Repeat the records exactly as given. Do not include the pictures.

Collected data:
-- -- --

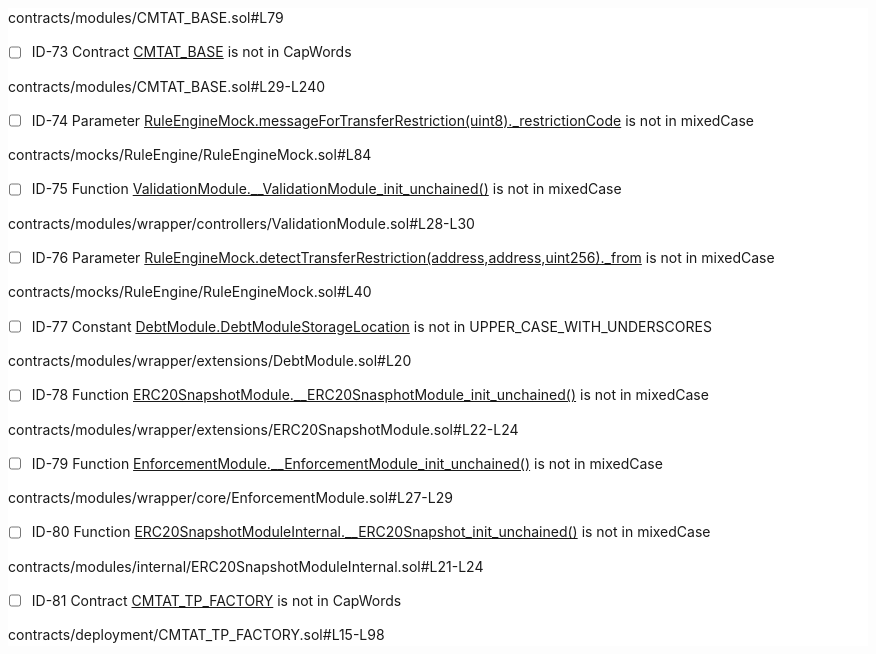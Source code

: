 contracts/modules/CMTAT_BASE.sol#L79


 - [ ] ID-73
Contract [CMTAT_BASE](contracts/modules/CMTAT_BASE.sol#L29-L240) is not in CapWords

contracts/modules/CMTAT_BASE.sol#L29-L240


 - [ ] ID-74
Parameter [RuleEngineMock.messageForTransferRestriction(uint8)._restrictionCode](contracts/mocks/RuleEngine/RuleEngineMock.sol#L84) is not in mixedCase

contracts/mocks/RuleEngine/RuleEngineMock.sol#L84


 - [ ] ID-75
Function [ValidationModule.__ValidationModule_init_unchained()](contracts/modules/wrapper/controllers/ValidationModule.sol#L28-L30) is not in mixedCase

contracts/modules/wrapper/controllers/ValidationModule.sol#L28-L30


 - [ ] ID-76
Parameter [RuleEngineMock.detectTransferRestriction(address,address,uint256)._from](contracts/mocks/RuleEngine/RuleEngineMock.sol#L40) is not in mixedCase

contracts/mocks/RuleEngine/RuleEngineMock.sol#L40


 - [ ] ID-77
Constant [DebtModule.DebtModuleStorageLocation](contracts/modules/wrapper/extensions/DebtModule.sol#L20) is not in UPPER_CASE_WITH_UNDERSCORES

contracts/modules/wrapper/extensions/DebtModule.sol#L20


 - [ ] ID-78
Function [ERC20SnapshotModule.__ERC20SnasphotModule_init_unchained()](contracts/modules/wrapper/extensions/ERC20SnapshotModule.sol#L22-L24) is not in mixedCase

contracts/modules/wrapper/extensions/ERC20SnapshotModule.sol#L22-L24


 - [ ] ID-79
Function [EnforcementModule.__EnforcementModule_init_unchained()](contracts/modules/wrapper/core/EnforcementModule.sol#L27-L29) is not in mixedCase

contracts/modules/wrapper/core/EnforcementModule.sol#L27-L29


 - [ ] ID-80
Function [ERC20SnapshotModuleInternal.__ERC20Snapshot_init_unchained()](contracts/modules/internal/ERC20SnapshotModuleInternal.sol#L21-L24) is not in mixedCase

contracts/modules/internal/ERC20SnapshotModuleInternal.sol#L21-L24


 - [ ] ID-81
Contract [CMTAT_TP_FACTORY](contracts/deployment/CMTAT_TP_FACTORY.sol#L15-L98) is not in CapWords

contracts/deployment/CMTAT_TP_FACTORY.sol#L15-L98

-- -- --

▶ Output below:
Source code

: contracts/modules/CMTAT_BASE.sol#L79


 - [ ] ID-73
Contract [CMTAT_BASE](contracts/modules/CMTAT_BASE.sol#L29-L240) is not in CapWords

contracts/modules/CMTAT_BASE.sol#L29-L240


 - [ ] ID-74
Parameter [RuleEngineMock.messageForTransferRestriction(uint8)._restrictionCode](contracts/mocks/RuleEngine/RuleEngineMock.sol#L84) is not in mixedCase

contracts/mocks/RuleEngine/RuleEngineMock.sol#L84


 - [ ] ID-75
Function [ValidationModule.__ValidationModule_init_unchained()](contracts/modules/wrapper/controllers/ValidationModule.sol#L28-L30) is not in mixedCase

contracts/modules/wrapper/controllers/ValidationModule.sol#L28-L30


 - [ ] ID-76
Parameter [RuleEngineMock.detectTransferRestriction(address,address,uint256)._from](contracts/mocks/RuleEngine/RuleEngineMock.sol#L40) is not in mixedCase

contracts/mocks/RuleEngine/RuleEngineMock.sol#L40


 - [ ] ID-77
Constant [DebtModule.DebtModuleStorageLocation](contracts/modules/wrapper/extensions/DebtModule.sol#L20) is not in UPPER_CASE_WITH_UNDERSCORES

contracts/modules/wrapper/extensions/DebtModule.sol#L20


 - [ ] ID-78
Function [ERC20SnapshotModule.__ERC20SnasphotModule_init_unchained()](contracts/modules/wrapper/extensions/ERC20SnapshotModule.sol#L22-L24) is not in mixedCase

contracts/modules/wrapper/extensions/ERC20SnapshotModule.sol#L22-L24


 - [ ] ID-79
Function [EnforcementModule.__EnforcementModule_init_unchained()](contracts/modules/wrapper/core/EnforcementModule.sol#L27-L29) is not in mixedCase

contracts/modules/wrapper/core/EnforcementModule.sol#L27-L29


 - [ ] ID-80
Function [ERC20SnapshotModuleInternal.__ERC20Snapshot_init_unchained()](contracts/modules/internal/ERC20SnapshotModuleInternal.sol#L21-L24) is not in mixedCase

contracts/modules/internal/ERC20SnapshotModuleInternal.sol#L21-L24


 - [ ] ID-81
Contract [CMTAT_TP_FACTORY](contracts/deployment/CMTAT_TP_FACTORY.sol#L15-L98) is not in CapWords

contracts/deployment/CMTAT_TP_FACTORY.sol#L15-L98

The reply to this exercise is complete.